WHAT THIS TASK INVOLVES — All that is wanted is how many lines in the records below include the string "your".

Data excerpts:
_ _ _ _ _ _ _
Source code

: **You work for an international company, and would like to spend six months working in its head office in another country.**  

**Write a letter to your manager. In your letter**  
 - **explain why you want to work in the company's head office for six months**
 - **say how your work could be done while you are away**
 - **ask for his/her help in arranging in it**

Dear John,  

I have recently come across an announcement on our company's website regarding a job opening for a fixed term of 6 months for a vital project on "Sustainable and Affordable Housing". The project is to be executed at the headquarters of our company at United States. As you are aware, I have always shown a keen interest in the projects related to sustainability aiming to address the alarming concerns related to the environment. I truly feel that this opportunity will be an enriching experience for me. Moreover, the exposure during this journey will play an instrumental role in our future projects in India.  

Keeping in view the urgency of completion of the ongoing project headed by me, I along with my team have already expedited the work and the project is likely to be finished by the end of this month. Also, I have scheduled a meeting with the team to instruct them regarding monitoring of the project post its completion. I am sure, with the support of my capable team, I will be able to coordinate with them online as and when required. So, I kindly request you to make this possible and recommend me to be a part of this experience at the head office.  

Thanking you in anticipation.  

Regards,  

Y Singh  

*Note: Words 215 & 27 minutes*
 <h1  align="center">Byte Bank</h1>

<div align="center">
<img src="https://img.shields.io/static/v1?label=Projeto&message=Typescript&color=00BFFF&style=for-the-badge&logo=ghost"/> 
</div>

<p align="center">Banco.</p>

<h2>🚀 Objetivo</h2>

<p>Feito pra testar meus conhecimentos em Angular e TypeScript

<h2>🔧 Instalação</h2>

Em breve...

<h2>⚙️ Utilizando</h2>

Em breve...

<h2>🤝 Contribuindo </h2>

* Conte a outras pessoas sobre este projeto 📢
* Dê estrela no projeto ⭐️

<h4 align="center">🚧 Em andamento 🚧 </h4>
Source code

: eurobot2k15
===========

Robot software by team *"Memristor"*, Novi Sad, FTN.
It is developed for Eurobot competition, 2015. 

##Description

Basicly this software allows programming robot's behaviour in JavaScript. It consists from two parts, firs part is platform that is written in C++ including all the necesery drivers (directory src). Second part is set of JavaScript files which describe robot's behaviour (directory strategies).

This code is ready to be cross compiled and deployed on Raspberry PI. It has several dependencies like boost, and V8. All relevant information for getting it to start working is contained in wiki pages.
_ _ _ _ _ _ _
RESPONSE AREA — 2